Opening with a montage depicting Nat (Rose Byrne) and Josh’s (Rafe Spall) whirlwind romance that climaxes on their wedding day, “I Give It A Year” is the phrase uttered in the aisles by Nat’s sister (Minnie Driver) which gives this let-down its title. It is overtly clear that Nat, a shallow, career-driven bore, and Josh, a slobbish lad and struggling writer, were doomed from the moment Josh’s obnoxious best friend (Stephen Merchant) sidles into wedding proceedings with an untimely dance number and the best man speech from hell. From thereon, I Give It A Year treads the beaten path of the romantic comedy formula except (TWIST!) the story follows their journey to divorce rather than cathartic smooch [in the rain/on a train platform/in the departure lounge].
Working Title Films are a production company famed for defining the British ‘rom-com’ through their relationship with Richard Curtis. The unbridled success of Four Weddings and Funeral, Notting Hill, and Love, Actually catapulted Hugh Grant into super-stardom and forever gave hope to mumbling fools that they could pass off their social ineptitude as kitsch British charm. Surprisingly, given their track record, Working Title’s latest picture, I Give It A Year, offers an antidote to the tyranny of the rom-com with an unlikely bedfellow in Dan Mazer (Ali G, Borat, Bruno) being given free reign to make an attempt at subverting the well-trodden genre. Unfortunately, the lasting impression left by I Give It A Year is that the only thing worse than a formulaic rom-com is a formulaic anti-rom-com.
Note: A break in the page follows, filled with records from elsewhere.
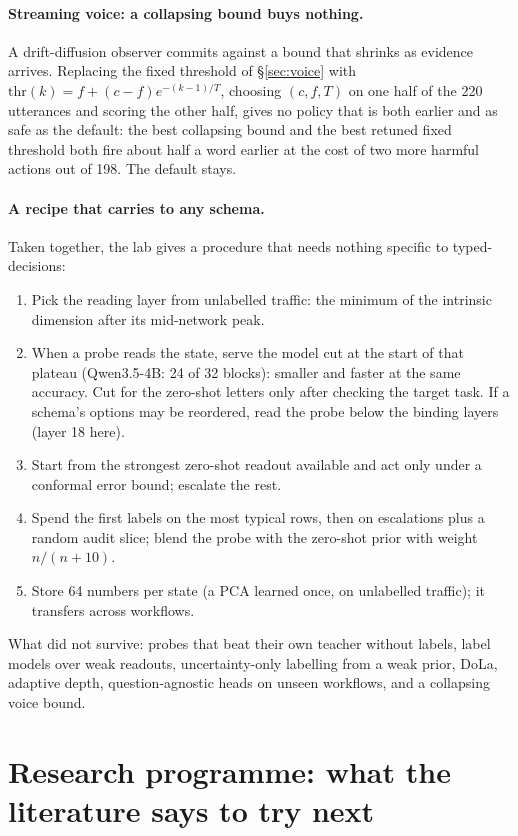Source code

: \documentclass[11pt,a4paper]{article}
\begin{document}
\paragraph{Streaming voice: a collapsing bound buys nothing.} A drift-diffusion observer commits against a bound that shrinks as evidence arrives. Replacing the fixed threshold of \S\ref{sec:voice} with $\mathrm{thr}(k)=f+(c-f)e^{-(k-1)/T}$, choosing $(c,f,T)$ on one half of the 220 utterances and scoring the other half, gives no policy that is both earlier and as safe as the default: the best collapsing bound and the best retuned fixed threshold both fire about half a word earlier at the cost of two more harmful actions out of 198. The default stays.

\paragraph{A recipe that carries to any schema.} Taken together, the lab gives a procedure that needs nothing specific to typed-decisions:
\begin{enumerate}[leftmargin=*,itemsep=1pt]
\item Pick the reading layer from unlabelled traffic: the minimum of the intrinsic dimension after its mid-network peak.
\item When a probe reads the state, serve the model cut at the start of that plateau (Qwen3.5-4B: 24 of 32 blocks): smaller and faster at the same accuracy. Cut for the zero-shot letters only after checking the target task. If a schema's options may be reordered, read the probe below the binding layers (layer 18 here).
\item Start from the strongest zero-shot readout available and act only under a conformal error bound; escalate the rest.
\item Spend the first labels on the most typical rows, then on escalations plus a random audit slice; blend the probe with the zero-shot prior with weight $n/(n+10)$.
\item Store 64 numbers per state (a PCA learned once, on unlabelled traffic); it transfers across workflows.
\end{enumerate}
What did not survive: probes that beat their own teacher without labels, label models over weak readouts, uncertainty-only labelling from a weak prior, DoLa, adaptive depth, question-agnostic heads on unseen workflows, and a collapsing voice bound.

\section{Research programme: what the literature says to try next}
\label{sec:programme}
\end{document}
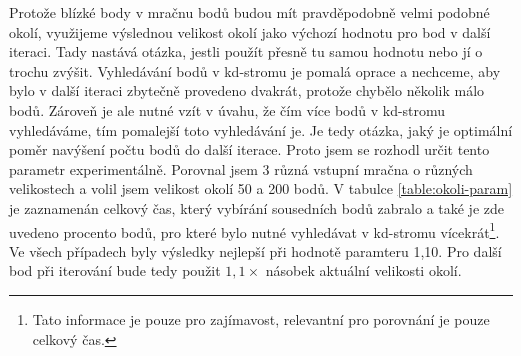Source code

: \documentclass[11pt,twoside,a4paper]{book}
\begin{document}
Protože blízké body v mračnu bodů budou mít pravděpodobně velmi podobné okolí, využijeme výslednou velikost okolí jako výchozí hodnotu pro bod v další iteraci. Tady nastává otázka, jestli použít přesně tu samou hodnotu nebo jí o trochu zvýšit. Vyhledávání bodů v kd-stromu je pomalá oprace a nechceme, aby bylo v další iteraci zbytečně provedeno dvakrát, protože chybělo několik málo bodů. Zároveň je ale nutné vzít v úvahu, že čím více bodů v kd-stromu vyhledáváme, tím pomalejší toto vyhledávání je. Je tedy otázka, jaký je optimální poměr navýšení počtu bodů do další iterace. Proto jsem se rozhodl určit tento parametr experimentálně. Porovnal jsem 3 různá vstupní mračna o různých velikostech a volil jsem velikost okolí 50 a 200 bodů. V tabulce \ref{table:okoli-param} je zaznamenán celkový čas, který vybírání sousedních bodů zabralo a také je zde uvedeno procento bodů, pro které bylo nutné vyhledávat v kd-stromu vícekrát\footnote{Tato informace je pouze pro zajímavost, relevantní pro porovnání je pouze celkový čas.}. Ve všech případech byly výsledky nejlepší při hodnotě paramteru 1,10. Pro další bod při iterování bude tedy použit $1,1\times$ násobek aktuální velikosti okolí.
\end{document}
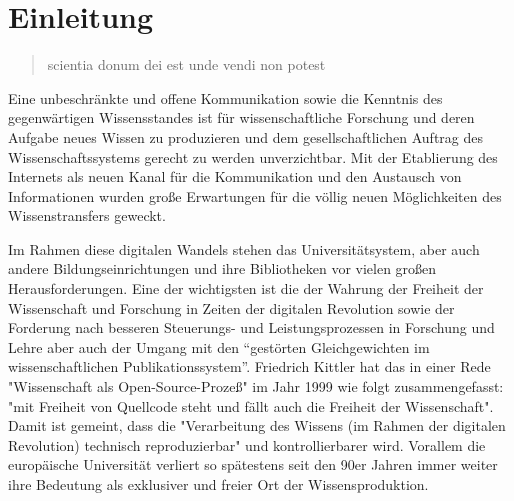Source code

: \chapter{Einleitung} 

\begin{quote}
scientia donum dei est unde vendi non potest
\end{quote}Eine unbeschränkte und offene Kommunikation sowie die Kenntnis des gegenwärtigen Wissensstandes ist für wissenschaftliche Forschung und deren Aufgabe neues Wissen zu produzieren und dem gesellschaftlichen Auftrag des Wissenschaftssystems gerecht zu werden unverzichtbar\cite{Hanekop_2014}\cite{glaeser2006}\cite{gibbons_1994}\cite{Luhmann1998}. Mit der Etablierung des Internets als neuen Kanal für die Kommunikation und den Austausch von Informationen wurden große Erwartungen für die völlig neuen Möglichkeiten des Wissenstransfers geweckt\cite{Hanekop_2014}\cite{Goodrum_2001}\cite{Lawrence_1999}. 

Im Rahmen diese digitalen Wandels stehen das Universitätsystem, aber auch andere Bildungseinrichtungen und ihre Bibliotheken vor vielen großen Herausforderungen\cite{Harter2006}\cite{Gu_don_2004}\cite{osterloh2008anreize}. Eine der wichtigsten ist die der Wahrung der Freiheit der Wissenschaft und Forschung in Zeiten der digitalen Revolution sowie der Forderung nach besseren Steuerungs- und Leistungsprozessen in Forschung und Lehre\cite{Adler_2009}\cite{gibbons_1994} aber auch der Umgang mit den “gestörten Gleichgewichten im wissenschaftlichen Publikationssystem”\cite{cite:0}. Friedrich Kittler hat das in einer Rede "Wissenschaft als Open-Source-Prozeß" im Jahr 1999 wie folgt zusammengefasst: "mit Freiheit von Quellcode steht und fällt auch die Freiheit der Wissenschaft". Damit ist gemeint, dass die "Verarbeitung des Wissens (im Rahmen der digitalen Revolution) technisch reproduzierbar"\cite{cite:1} und kontrollierbarer wird. Vorallem die europäische Universität verliert so spätestens seit den 90er Jahren immer weiter ihre Bedeutung als exklusiver und freier Ort der Wissensproduktion.


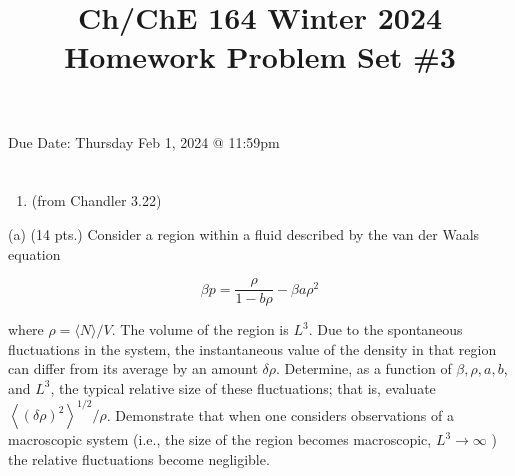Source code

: \documentclass[12pt]{article}
\title{Ch/ChE 164 Winter 2024 
 Homework Problem Set \#3 }
\author{}
\date{}
\begin{document}
\maketitle
Due Date: Thursday Feb 1, 2024 @ 11:59pm
\section{}
\begin{enumerate}
  \item (from Chandler 3.22)
\end{enumerate}

(a) (14 pts.) Consider a region within a fluid described by the van der Waals equation

$$
\beta p=\frac{\rho}{1-b \rho}-\beta a \rho^{2}
$$

where $\rho=\langle N\rangle / V$. The volume of the region is $L^{3}$. Due to the spontaneous fluctuations in the system, the instantaneous value of the density in that region can differ from its average by an amount $\delta \rho$. Determine, as a function of $\beta, \rho, a, b$, and $L^{3}$, the typical relative size of these fluctuations; that is, evaluate $\left\langle(\delta \rho)^{2}\right\rangle^{1 / 2} / \rho$. Demonstrate that when one considers observations of a macroscopic system (i.e., the size of the region becomes macroscopic, $L^{3} \rightarrow \infty$ ) the relative fluctuations become negligible.
\end{document}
There are a plethora of problems with I Give It A Year. For a film trying to throw shade on rom-coms, it, bizarrely, ticks all the boxes of the formula admonished by Mazer with the pretence that it is somehow better than the films it pokes fun at. It feels as if I Give It A Year is expecting a pardon from its audience because it makes self-aware nods and winks to the camera about the constraints of the genre but, ultimately, it is a wolf in sheep’s clothing. In the second act, the story splinters as Nat and Josh are conflicted by love interests which threaten their already broken marriage. Nat is pursued relentlessly by the teeth-gratingly suave Guy (Simon Baker), a business contact who makes it clear that he simply must have her, whilst Josh is re-awakened to the existence of his ex-girlfriend Chloe (Anna Faris), a selfless Earth mother type.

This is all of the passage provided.